The mortality rate of patients who develop
sepsis-related cardiac dysfunction is high. Many disease conditions (e.g., diabetes) increase the susceptibility to
infections and subsequently
sepsis. Activation of the NF-κB pathway plays a crucial role in the pathophysiology of
sepsis-associated cardiac dysfunction and
diabetic cardiomyopathy. The effect of diabetes on outcomes in patients with
sepsis is still highly controversial. We here hypothesized that
type 2 diabetes (T2DM) augments the cardiac (organ) dysfunction associated with
sepsis, and that inhibition of the NF-κB pathway with
linagliptin attenuates the cardiac (organ) dysfunction in mice with T2DM/
sepsis.

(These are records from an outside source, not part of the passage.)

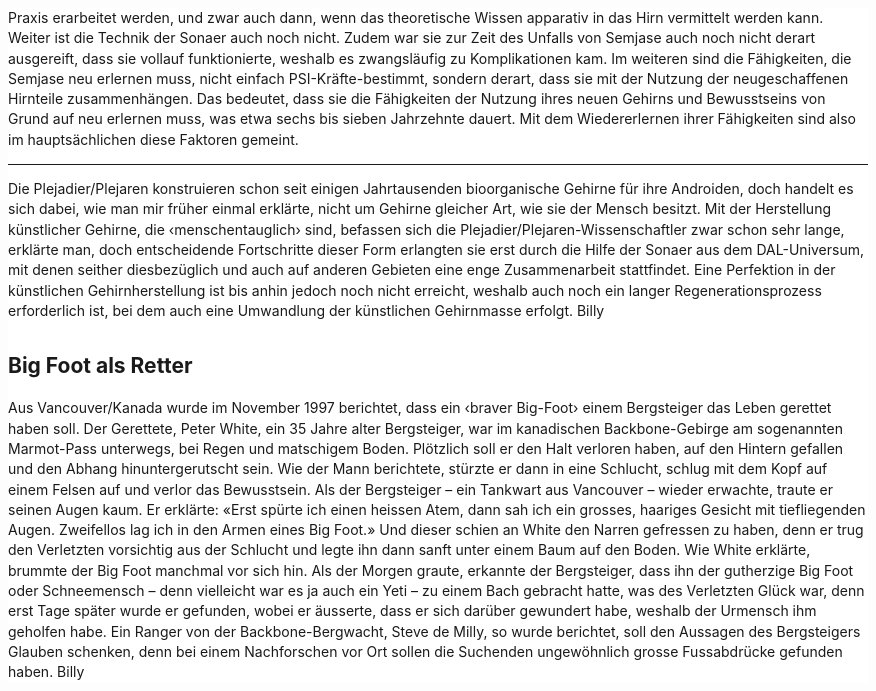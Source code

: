 Praxis erarbeitet werden, und zwar auch dann, wenn das theoretische Wissen apparativ in das Hirn vermittelt werden kann. Weiter ist die Technik der Sonaer auch noch nicht. Zudem war sie zur Zeit des Unfalls von Semjase auch noch nicht derart ausgereift, dass sie vollauf funktionierte, weshalb es zwangsläufig zu Komplikationen kam. Im weiteren sind die Fähigkeiten, die Semjase neu erlernen muss, nicht
einfach PSI-Kräfte-bestimmt, sondern derart, dass sie mit der Nutzung der neugeschaffenen Hirnteile zusammenhängen. Das bedeutet, dass sie die Fähigkeiten der Nutzung ihres neuen Gehirns und Bewusstseins von Grund auf neu erlernen muss, was etwa sechs bis sieben Jahrzehnte dauert. Mit dem Wiedererlernen ihrer Fähigkeiten sind also im hauptsächlichen diese Faktoren gemeint.


-----

Die Plejadier/Plejaren konstruieren schon seit einigen Jahrtausenden bioorganische Gehirne für ihre
Androiden, doch handelt es sich dabei, wie man mir früher einmal erklärte, nicht um Gehirne gleicher Art,
wie sie der Mensch besitzt. Mit der Herstellung künstlicher Gehirne, die ‹menschentauglich› sind, befassen
sich die Plejadier/Plejaren-Wissenschaftler zwar schon sehr lange, erklärte man, doch entscheidende
Fortschritte dieser Form erlangten sie erst durch die Hilfe der Sonaer aus dem DAL-Universum, mit denen
seither diesbezüglich und auch auf anderen Gebieten eine enge Zusammenarbeit stattfindet. Eine Perfektion in der künstlichen Gehirnherstellung ist bis anhin jedoch noch nicht erreicht, weshalb auch noch
ein langer Regenerationsprozess erforderlich ist, bei dem auch eine Umwandlung der künstlichen Gehirnmasse erfolgt.
Billy

## Big Foot als Retter
Aus Vancouver/Kanada wurde im November 1997 berichtet, dass ein ‹braver Big-Foot› einem Bergsteiger das Leben gerettet haben soll. Der Gerettete, Peter White, ein 35 Jahre alter Bergsteiger, war im
kanadischen Backbone-Gebirge am sogenannten Marmot-Pass unterwegs, bei Regen und matschigem
Boden. Plötzlich soll er den Halt verloren haben, auf den Hintern gefallen und den Abhang hinuntergerutscht sein.
Wie der Mann berichtete, stürzte er dann in eine Schlucht, schlug mit dem Kopf auf einem Felsen auf und
verlor das Bewusstsein. Als der Bergsteiger – ein Tankwart aus Vancouver – wieder erwachte, traute er
seinen Augen kaum. Er erklärte: «Erst spürte ich einen heissen Atem, dann sah ich ein grosses, haariges
Gesicht mit tiefliegenden Augen. Zweifellos lag ich in den Armen eines Big Foot.» Und dieser schien an
White den Narren gefressen zu haben, denn er trug den Verletzten vorsichtig aus der Schlucht und legte
ihn dann sanft unter einem Baum auf den Boden. Wie White erklärte, brummte der Big Foot manchmal
vor sich hin.
Als der Morgen graute, erkannte der Bergsteiger, dass ihn der gutherzige Big Foot oder Schneemensch –
denn vielleicht war es ja auch ein Yeti – zu einem Bach gebracht hatte, was des Verletzten Glück war,
denn erst Tage später wurde er gefunden, wobei er äusserte, dass er sich darüber gewundert habe, weshalb der Urmensch ihm geholfen habe.
Ein Ranger von der Backbone-Bergwacht, Steve de Milly, so wurde berichtet, soll den Aussagen des Bergsteigers Glauben schenken, denn bei einem Nachforschen vor Ort sollen die Suchenden ungewöhnlich
grosse Fussabdrücke gefunden haben.
Billy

To investigate this, 10-week old male C57BL/6 mice were randomized to receive normal chow or high fat diet (HFD), 60% of calories derived from fat). After 12 weeks, mice were subjected to
sham surgery or cecal
ligation and
puncture (CLP) for 24 h. At 1 hour after surgery, mice were treated with
linagliptin (10 mg/kg, i.v.), IKK-16 (1 mg/kg, i.v.), or vehicle (2%
DMSO, 3 ml/kg, i.v.). Mice also received
analgesia, fluids and
antibiotics at 6 and 18 h after surgery. Mice that received HFD showed a significant increase in
body weight, impairment in
glucose tolerance, reduction in ejection fraction (%EF), and increase in
alanine aminotransferase (ALT). Mice on HFD subjected to CLP showed further reduction in %EF, increase in ALT, developed acute kidney dysfunction and
lung injury. They also showed significant increase in NF-κB pathway, iNOS expression, and serum inflammatory
cytokines compared to
sham surgery group. Treatment of HFD-CLP mice with
linagliptin or IKK-16 resulted in significant reductions in (i) cardiac, liver, kidney, and
lung injury associated with CLP-
sepsis, (ii) NF-κB activation and iNOS expression in the heart, and (iii) serum inflammatory
cytokine levels compared to HFD-CLP mice treated with vehicle. Our data show that pre-existing
type 2 diabetes phenotype worsens the organ dysfunction/injury associated with CLP-
sepsis in mice. Most notably, inhibition of NF-κB reduces the organ dysfunction/injury associated with
sepsis in mice with pre-existing T2DM.